In this section, we're diving into the One-Mean z-Test, a powerful method used to perform hypothesis tests for a population mean, denoted by $\mu$. Let's break down the key steps and considerations:
Assumptions for the One-Mean z-Test
Before you start, ensure these assumptions are met:
- Simple Random Sample: Your data must come from a simple random sample.
- Normality or Large Sample: The population should be normally distributed, or your sample size should be large (typically, $n \geq 30$).
- Known Population Standard Deviation: The population standard deviation, $\sigma$, must be known.
Steps for Conducting a One-Mean z-Test
- State the Null and Alternative Hypotheses:
- Null Hypothesis ($H_0$): This is a statement of no effect or no difference. It usually takes the form $H_0: \mu = \mu_0$, where $\mu_0$ is a specific value.
- Alternative Hypothesis ($H_a$): This is what you're trying to find evidence for. It can take one of three forms:
- Two-Tailed: $H_a: \mu \neq \mu_0$ (the mean is different from $\mu_0$)
- Left-Tailed: $H_a: \mu < \mu_0$ (the mean is less than $\mu_0$)
- Right-Tailed: $H_a: \mu > \mu_0$ (the mean is greater than $\mu_0$)
- Determine the Significance Level ($\alpha$): This is the probability of rejecting the null hypothesis when it's actually true.
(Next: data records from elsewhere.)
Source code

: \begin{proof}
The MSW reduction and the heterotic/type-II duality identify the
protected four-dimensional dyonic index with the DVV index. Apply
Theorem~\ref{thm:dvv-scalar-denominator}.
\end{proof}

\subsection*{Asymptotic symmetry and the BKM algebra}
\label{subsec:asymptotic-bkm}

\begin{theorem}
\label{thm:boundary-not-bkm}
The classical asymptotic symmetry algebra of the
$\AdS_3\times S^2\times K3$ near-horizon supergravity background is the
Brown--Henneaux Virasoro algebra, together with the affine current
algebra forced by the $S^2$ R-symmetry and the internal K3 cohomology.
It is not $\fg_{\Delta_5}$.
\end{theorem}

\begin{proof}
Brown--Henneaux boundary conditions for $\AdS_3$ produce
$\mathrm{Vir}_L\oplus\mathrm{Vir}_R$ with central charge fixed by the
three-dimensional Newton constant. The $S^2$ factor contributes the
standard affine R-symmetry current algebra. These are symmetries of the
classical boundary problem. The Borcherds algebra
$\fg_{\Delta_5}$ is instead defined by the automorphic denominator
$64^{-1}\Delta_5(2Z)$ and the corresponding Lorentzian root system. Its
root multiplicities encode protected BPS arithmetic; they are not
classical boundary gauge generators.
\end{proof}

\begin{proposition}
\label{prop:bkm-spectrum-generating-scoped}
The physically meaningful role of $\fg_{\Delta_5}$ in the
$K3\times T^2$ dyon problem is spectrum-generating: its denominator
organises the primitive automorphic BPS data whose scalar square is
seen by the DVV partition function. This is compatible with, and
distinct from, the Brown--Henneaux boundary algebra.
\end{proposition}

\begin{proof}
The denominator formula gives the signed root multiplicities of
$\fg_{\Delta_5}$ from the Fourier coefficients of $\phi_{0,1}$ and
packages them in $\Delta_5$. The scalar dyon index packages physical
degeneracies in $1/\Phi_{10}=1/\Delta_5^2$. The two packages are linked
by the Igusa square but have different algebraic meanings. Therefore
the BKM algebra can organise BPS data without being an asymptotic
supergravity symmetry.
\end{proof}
Common values are 0.05 (5%) and 0.01 (1%).
- Compute the Test Statistic: The z-test statistic is calculated as follows: $$z = \frac{\bar{x} - \mu_0}{\frac{\sigma}{\sqrt{n}}}$$ where $\bar{x}$ is the sample mean, $\mu_0$ is the value from the null hypothesis, $\sigma$ is the population standard deviation, and $n$ is the sample size. Let's call the calculated z-value $z_0$.
- Determine the Critical Value(s) or P-Value:
- Critical-Value Approach: Find the critical value(s) from the standard normal distribution (z-table) corresponding to your chosen significance level ($\alpha$) and the type of test (one-tailed or two-tailed). The critical values will be $\pm z_{\alpha/2}$ for a two-tailed test, $-z_{\alpha}$ for a left-tailed test, and $z_{\alpha}$ for a right-tailed test.
- P-Value Approach: Find the p-value, which is the probability of observing a test statistic as extreme as, or more extreme than, the one calculated ($z_0$), assuming the null hypothesis is true.
- Make a Decision:
- Critical-Value Approach: If the test statistic ($z_0$) falls in the rejection region (i.e., is more extreme than the critical value(s)), reject the null hypothesis.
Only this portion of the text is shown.